[Pacemaker] DC election with downed node in 2-way cluster

Miki Shapiro Miki.Shapiro at coles.com.au
Wed Jan 13 02:25:00 UTC 2010


Hi all

I'm attempting to build a 2-way cluster, SLES-11-based with an openais/pacemaker stack. I've got the nodes and a resource (a drbd volume) happening. What I'm not sure about is the active CRM DC election process.

I configured a null stonith resource for each node.
I have stonith-enabled set to true ( I will implement a real stonith facility once final solution is in place)
I have no-quorum-policy set to ignore (as the cluster is expected to work with one node active).

I look at crm_mon or crm_gui, and it's all green and happy.

I now go and halt a node.

Observing crm_mon or crm_gui on node2, I expect to see :

1.       Services appear as down thanks to resource monitoring directives.

2.       The quorum broken (... do I care?)

3.       The new node elected as DC. Despite what the book states (here: < http://www.clusterlabs.org/doc/en-US/Pacemaker/1.0/html/Pacemaker_Explained/s-cluster-status.html > at the bottom)  that:

"The DC (Designated Controller) node is where all the decisions are made and if the current DC fails a new one is elected from the remaining cluster nodes.

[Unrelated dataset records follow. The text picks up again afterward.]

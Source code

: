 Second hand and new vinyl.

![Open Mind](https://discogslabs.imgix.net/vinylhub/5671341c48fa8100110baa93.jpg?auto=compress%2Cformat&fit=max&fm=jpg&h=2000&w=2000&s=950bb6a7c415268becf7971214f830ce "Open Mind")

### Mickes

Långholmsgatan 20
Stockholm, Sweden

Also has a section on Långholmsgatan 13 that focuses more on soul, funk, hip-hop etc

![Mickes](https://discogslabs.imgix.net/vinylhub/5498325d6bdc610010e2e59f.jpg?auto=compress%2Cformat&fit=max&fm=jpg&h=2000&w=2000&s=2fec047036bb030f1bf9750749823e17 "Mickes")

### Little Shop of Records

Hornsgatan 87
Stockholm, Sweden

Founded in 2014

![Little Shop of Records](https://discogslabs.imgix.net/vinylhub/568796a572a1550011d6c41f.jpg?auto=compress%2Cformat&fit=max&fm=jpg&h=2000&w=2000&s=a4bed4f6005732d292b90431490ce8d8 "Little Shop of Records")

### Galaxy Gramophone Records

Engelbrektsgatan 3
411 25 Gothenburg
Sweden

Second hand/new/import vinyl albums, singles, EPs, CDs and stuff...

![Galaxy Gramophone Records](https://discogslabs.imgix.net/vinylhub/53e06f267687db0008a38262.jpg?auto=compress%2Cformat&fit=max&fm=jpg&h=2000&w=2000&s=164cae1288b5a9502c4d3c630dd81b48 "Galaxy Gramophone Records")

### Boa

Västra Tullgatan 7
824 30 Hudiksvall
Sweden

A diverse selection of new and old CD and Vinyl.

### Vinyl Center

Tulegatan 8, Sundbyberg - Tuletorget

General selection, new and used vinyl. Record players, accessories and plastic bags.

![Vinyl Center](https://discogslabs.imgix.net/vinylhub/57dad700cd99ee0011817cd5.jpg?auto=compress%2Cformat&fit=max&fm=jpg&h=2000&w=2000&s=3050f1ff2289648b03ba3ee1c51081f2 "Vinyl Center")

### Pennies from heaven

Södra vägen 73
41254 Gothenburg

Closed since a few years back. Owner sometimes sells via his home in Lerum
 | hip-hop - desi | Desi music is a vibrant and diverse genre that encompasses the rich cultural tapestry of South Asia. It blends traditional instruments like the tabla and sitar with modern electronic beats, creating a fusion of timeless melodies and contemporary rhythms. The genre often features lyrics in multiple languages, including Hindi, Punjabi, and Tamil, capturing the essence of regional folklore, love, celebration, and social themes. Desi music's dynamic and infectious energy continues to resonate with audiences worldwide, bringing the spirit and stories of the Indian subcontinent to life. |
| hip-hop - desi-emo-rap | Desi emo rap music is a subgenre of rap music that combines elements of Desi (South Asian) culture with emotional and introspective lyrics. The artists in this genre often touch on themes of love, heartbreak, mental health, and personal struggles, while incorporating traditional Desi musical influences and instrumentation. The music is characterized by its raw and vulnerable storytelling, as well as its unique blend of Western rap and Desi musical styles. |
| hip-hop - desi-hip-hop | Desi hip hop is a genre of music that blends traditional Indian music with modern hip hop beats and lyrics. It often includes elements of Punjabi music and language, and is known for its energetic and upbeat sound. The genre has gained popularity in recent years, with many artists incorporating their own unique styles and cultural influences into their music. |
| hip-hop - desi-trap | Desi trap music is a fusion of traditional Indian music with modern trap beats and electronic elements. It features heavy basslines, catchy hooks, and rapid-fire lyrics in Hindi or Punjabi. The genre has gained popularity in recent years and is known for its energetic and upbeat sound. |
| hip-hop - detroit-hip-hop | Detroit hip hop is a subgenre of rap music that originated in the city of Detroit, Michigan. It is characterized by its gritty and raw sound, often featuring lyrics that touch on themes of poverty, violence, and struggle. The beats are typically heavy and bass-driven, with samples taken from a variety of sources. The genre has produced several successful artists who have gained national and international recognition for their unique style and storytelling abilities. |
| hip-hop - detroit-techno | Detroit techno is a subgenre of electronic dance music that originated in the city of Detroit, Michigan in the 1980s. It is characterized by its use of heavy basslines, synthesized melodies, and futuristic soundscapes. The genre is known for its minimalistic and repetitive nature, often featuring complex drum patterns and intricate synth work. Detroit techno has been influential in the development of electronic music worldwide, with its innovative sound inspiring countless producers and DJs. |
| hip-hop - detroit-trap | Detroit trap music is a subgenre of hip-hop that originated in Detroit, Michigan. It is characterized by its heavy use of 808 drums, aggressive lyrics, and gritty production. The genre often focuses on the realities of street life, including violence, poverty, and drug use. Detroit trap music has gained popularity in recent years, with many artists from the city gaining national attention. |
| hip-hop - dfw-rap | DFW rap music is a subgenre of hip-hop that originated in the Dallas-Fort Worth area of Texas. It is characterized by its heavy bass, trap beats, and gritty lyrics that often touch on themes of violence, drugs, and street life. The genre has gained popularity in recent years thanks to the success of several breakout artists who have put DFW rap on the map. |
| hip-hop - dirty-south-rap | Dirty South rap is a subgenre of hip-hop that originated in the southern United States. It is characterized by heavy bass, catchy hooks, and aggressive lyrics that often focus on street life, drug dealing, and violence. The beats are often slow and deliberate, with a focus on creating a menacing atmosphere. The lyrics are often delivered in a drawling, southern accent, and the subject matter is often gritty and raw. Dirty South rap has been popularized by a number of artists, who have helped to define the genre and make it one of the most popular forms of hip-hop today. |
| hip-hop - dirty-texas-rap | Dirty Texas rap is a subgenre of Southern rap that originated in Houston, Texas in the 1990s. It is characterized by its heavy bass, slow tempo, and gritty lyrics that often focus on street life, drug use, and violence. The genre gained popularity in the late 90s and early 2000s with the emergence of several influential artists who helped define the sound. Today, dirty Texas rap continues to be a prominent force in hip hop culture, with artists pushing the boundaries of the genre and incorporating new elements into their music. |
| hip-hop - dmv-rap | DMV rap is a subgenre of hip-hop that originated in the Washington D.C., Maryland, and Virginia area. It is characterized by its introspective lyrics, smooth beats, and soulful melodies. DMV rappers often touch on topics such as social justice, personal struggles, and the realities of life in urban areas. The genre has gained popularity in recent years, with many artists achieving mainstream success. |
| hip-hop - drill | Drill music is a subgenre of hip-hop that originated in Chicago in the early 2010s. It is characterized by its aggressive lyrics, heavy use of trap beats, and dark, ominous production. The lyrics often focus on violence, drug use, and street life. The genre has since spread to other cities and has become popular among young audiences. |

The choice of DC is of no significance to an administrator beyond the fact that its logs will generally be more interesting."



Is of significance. I want the brain, in as far as the surviving node is concerned, to be running on a non-halted server.


What happens in practice is:
If I halt the DC,

1.       Resources DO appear stopped and do-their-thing(tm)

2.       [PROBLEM?] Quorum DOES NOT appear as broken

3.       [PROBLEM?] The remaining node DOES NOT get (visibly) elected as the new DC.
If I halted the non-DC node,

1.       Resources DO appear stopped and do-their-thing(tm)

2.       Quorum DOES appear as broken

3.       [PROBLEM?]The remaining node DOES NOT get (visibly) elected as the new DC.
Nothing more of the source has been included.